Introduction

Visual Data Discovery is performed through workbooks. A workbook is a collection of:

Dashboards (Visual Layouts)
Data Tables (Data Query and Schema Definitions)
Actions (Contextual Interaction Definitions)
Overall styling

Dashboards themselves consist of dashboard parts including: Visualizations, Legends, Filters, Action Controls, Labels, and Images.

Data tables output both data schemas and data conduits, and define the queries and source data repository definitions, in order to retrieve data. They themselves do not store data, but are simply the conduit to which data flows through.

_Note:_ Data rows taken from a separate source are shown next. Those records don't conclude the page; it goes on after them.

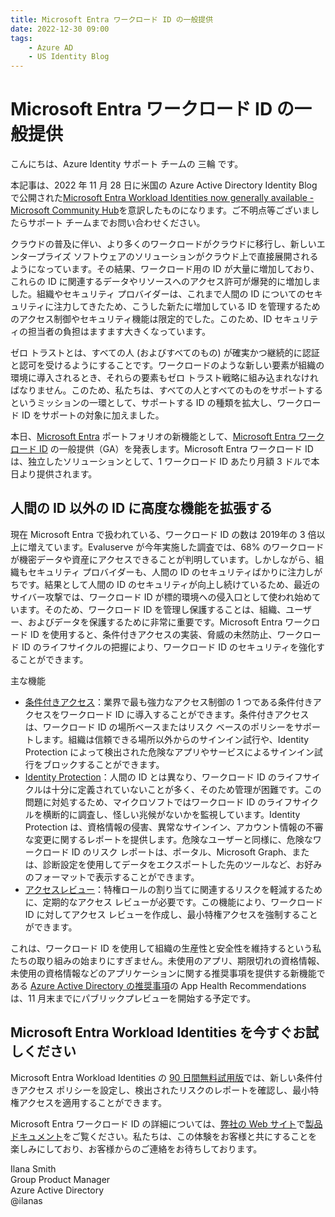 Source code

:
 ```yaml
---
title: Microsoft Entra ワークロード ID の一般提供 
date: 2022-12-30 09:00
tags:
    - Azure AD
    - US Identity Blog
---
```



# Microsoft Entra ワークロード ID の一般提供 

こんにちは、Azure Identity サポート チームの 三輪 です。 

本記事は、2022 年 11 月 28 日に米国の Azure Active Directory Identity Blog で公開された[Microsoft Entra Workload Identities now generally available - Microsoft Community Hub](https://techcommunity.microsoft.com/t5/microsoft-entra-azure-ad-blog/microsoft-entra-workload-identities-now-generally-available/ba-p/3402815)を意訳したものになります。ご不明点等ございましたらサポート チームまでお問い合わせください。 

クラウドの普及に伴い、より多くのワークロードがクラウドに移行し、新しいエンタープライズ ソフトウェアのソリューションがクラウド上で直接展開されるようになっています。その結果、ワークロード用の ID が大量に増加しており、これらの ID に関連するデータやリソースへのアクセス許可が爆発的に増加しました。組織やセキュリティ プロバイダーは、これまで人間の ID についてのセキュリティに注力してきたため、こうした新たに増加している ID を管理するためのアクセス制御やセキュリティ機能は限定的でした。このため、ID セキュリティの担当者の負担はますます大きくなっています。 
 
ゼロ トラストとは、すべての人 (およびすべてのもの) が確実かつ継続的に認証と認可を受けるようにすることです。ワークロードのような新しい要素が組織の環境に導入されるとき、それらの要素もゼロ トラスト戦略に組み込まれなければなりません。このため、私たちは、すべての人とすべてのものをサポートするというミッションの一環として、サポートする ID の種類を拡大し、ワークロード ID をサポートの対象に加えました。

本日、[Microsoft Entra](https://www.microsoft.com/ja-jp/security/business/microsoft-entra?ef_id=d3c1ccf38a5f1ddc6624af9a95fd6a0f:G:s&OCID=AIDcmmdamuj0pc_SEM_d3c1ccf38a5f1ddc6624af9a95fd6a0f:G:s&msclkid=d3c1ccf38a5f1ddc6624af9a95fd6a0f) ポートフォリオの新機能として、[Microsoft Entra ワークロード ID](https://www.microsoft.com/ja-jp/security/business/identity-access/microsoft-entra-workload-identities) の一般提供（GA）を発表します。Microsoft Entra ワークロード ID は、独立したソリューションとして、1 ワークロード ID あたり月額 3 ドルで本日より提供されます。


## 人間の ID 以外の ID に高度な機能を拡張する  
現在 Microsoft Entra で扱われている、ワークロード ID の数は 2019年の 3 倍以上に増えています。Evaluserve が今年実施した調査では、68% のワークロードが機密データや資産にアクセスできることが判明しています。しかしながら、組織もセキュリティ プロバイダーも、人間の ID のセキュリティばかりに注力しがちです。結果として人間の ID のセキュリティが向上し続けているため、最近のサイバー攻撃では、ワークロード ID が標的環境への侵入口として使われ始めています。そのため、ワークロード ID を管理し保護することは、組織、ユーザー、およびデータを保護するために非常に重要です。Microsoft Entra ワークロード ID を使用すると、条件付きアクセスの実装、脅威の未然防止、ワークロード ID のライフサイクルの把握により、ワークロード ID のセキュリティを強化することができます。 


主な機能 
- [条件付きアクセス](https://learn.microsoft.com/ja-jp/azure/active-directory/conditional-access/workload-identity)：業界で最も強力なアクセス制御の 1 つである条件付きアクセスをワークロード ID に導入することができます。条件付きアクセスは、ワークロード ID の場所ベースまたはリスク ベースのポリシーをサポートします。組織は信頼できる場所以外からのサインイン試行や、Identity Protection によって検出された危険なアプリやサービスによるサインイン試行をブロックすることができます。 
- [Identity Protection](https://learn.microsoft.com/ja-jp/azure/active-directory/identity-protection/concept-workload-identity-risk)：人間の ID とは異なり、ワークロード ID のライフサイクルは十分に定義されていないことが多く、そのため管理が困難です。この問題に対処するため、マイクロソフトではワークロード ID のライフサイクルを横断的に調査し、怪しい兆候がないかを監視しています。Identity Protection は、資格情報の侵害、異常なサインイン、アカウント情報の不審な変更に関するレポートを提供します。危険なユーザーと同様に、危険なワークロード ID のリスク レポートは、ポータル、Microsoft Graph、または、診断設定を使用してデータをエクスポートした先のツールなど、お好みのフォーマットで表示することができます。 
- [アクセスレビュー](https://learn.microsoft.com/ja-jp/azure/active-directory/privileged-identity-management/pim-create-azure-ad-roles-and-resource-roles-review?toc=%2Fazure%2Factive-directory%2Fgovernance%2Ftoc.json)：特権ロールの割り当てに関連するリスクを軽減するために、定期的なアクセス レビューが必要です。この機能により、ワークロード ID に対してアクセス レビューを作成し、最小特権アクセスを強制することができます。 
 
これは、ワークロード ID を使用して組織の生産性と安全性を維持するという私たちの取り組みの始まりにすぎません。未使用のアプリ、期限切れの資格情報、未使用の資格情報などのアプリケーションに関する推奨事項を提供する新機能である [Azure Active Directory の推奨事項](https://learn.microsoft.com/ja-jp/azure/active-directory/reports-monitoring/overview-recommendations)の App Health Recommendations は、11 月末までにパブリックプレビューを開始する予定です。 
 
## Microsoft Entra Workload Identities を今すぐお試しください 
Microsoft Entra Workload Identities の [90 日間無料試用版](https://ms.portal.azure.com/?feature.canmodifyextensions=true&feature.canmodifystamps=true&Microsoft_Azure_ManagedServiceIdentity=test3&Microsoft_AAD_IAM_isWorkloadIdentitiesFreeTrialEnabled=true&Microsoft_Azure_ManagedServiceIdentity_isWorkloadIdentitiesUpsellBannerEnabled=true&Microsoft_Azure_ManagedServiceIdentity_isWorkloadIdentitiesPlaceHolderBannerEnabled=false#view/Microsoft_Azure_ManagedServiceIdentity/WorkloadIdentitiesBlade)では、新しい条件付きアクセス ポリシーを設定し、検出されたリスクのレポートを確認し、最小特権アクセスを適用することができます。 
 
Microsoft Entra ワークロード ID の詳細については、[弊社の Web サイト](https://www.microsoft.com/ja-jp/security/business/identity-access/microsoft-entra-workload-identities)で[製品ドキュメント](https://learn.microsoft.com/ja-jp/azure/active-directory/develop/workload-identities-overview)をご覧ください。私たちは、この体験をお客様と共にすることを楽しみにしており、お客様からのご連絡をお待ちしております。 
 

Ilana Smith  
Group Product Manager  
Azure Active Directory  
@ilanas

The core of the product is the processing of data, which can range from Real Time Streaming Datasets, which are retrieved asynchronously, to static and historical datasets which are retrieved synchronously on a defined periodic basis. It is assumed that data is never at rest, and as a consequence data refresh is an automatic operation across all datasets.

Data sources can be connected to directly, with data retrieved on the fly as it is required.

Alternatively, on slower underlying data sources, the data can be extracted locally on a scheduled, or ad hoc basis. This locally extracted data can then be queried, minimizing query latency, but increasing the risk of stale data.

Data can be accessed in a number of methods depending on the need and source repositories capabilities:

Retrieve all data into memory

For example, retrieving an MS Excel spreadsheet.
Retrieve subsets into memory, which may be summarized, or parameterized

For example retrieving a summary view, and then retrieving a detailed dataset, based on the selection in the Summary view. This method provides very tightly controlled data retrieval times, but requires the paths through data to be pre-specified, with pre-defined data queries (including stored procedures).

Retrieve only required results into memory, by querying on demand, pushing aggregation & filtering tasks to underlying big data repositories, or queryable data extracts.

This is commonly known as a ROLAP implementation, where the product is dynamically writing data queries to the underlying data repository, and retrieving aggregated and filtered datasets. Given the on-demand nature of this method it is more suitable to exploratory data analysis, but requires dynamic query generation.

In the cases where there is too much data to retrieve into memory, data access can be direct to the underlying source, or through the data extracts created in the Panopticon Visualization Server. As the data extract supports on demand queries, summarization, and parameterization, it can become a more powerful option than a number of underlying data sources.

Data extracting is available for non-streaming data sources, and can be used across all workbooks.

Data, when retrieved through the Panopticon Designer (Desktop) platform can be enhanced through:

Casting – Changing Data types between String, Number, and Date/Time.
Display Title
Display Format – Setting a display format mask. (e.g. #,##0)
Pivoting
Unpivoting
Calculations (Text, Numeric, and Time Series)
Numeric Bucketing (Identify, Sign, Manual, Equal Density, and Equal Distance)
Time Bucketing (Decades -> Nanoseconds)
Ranking
Custom Grouping
Aggregation
Conflation – Time Barring
Parameterization
Auto row key addition

When displayed it can also be aggregated, grouped, filtered, and shown hierarchically.

Finally the capabilities of R and Python are integrated into the data pipeline, where R & Python code can be run:

a. As a separated data source

b. As a data transform on an existing data source

Essentially this allows most data processing capabilities within these languages to be bound into the Panopticon Designer (Desktop) platform. An example is shipped with the Designer demonstrating more complex statistical capabilities utilizing Python, Numpy, and Scipy.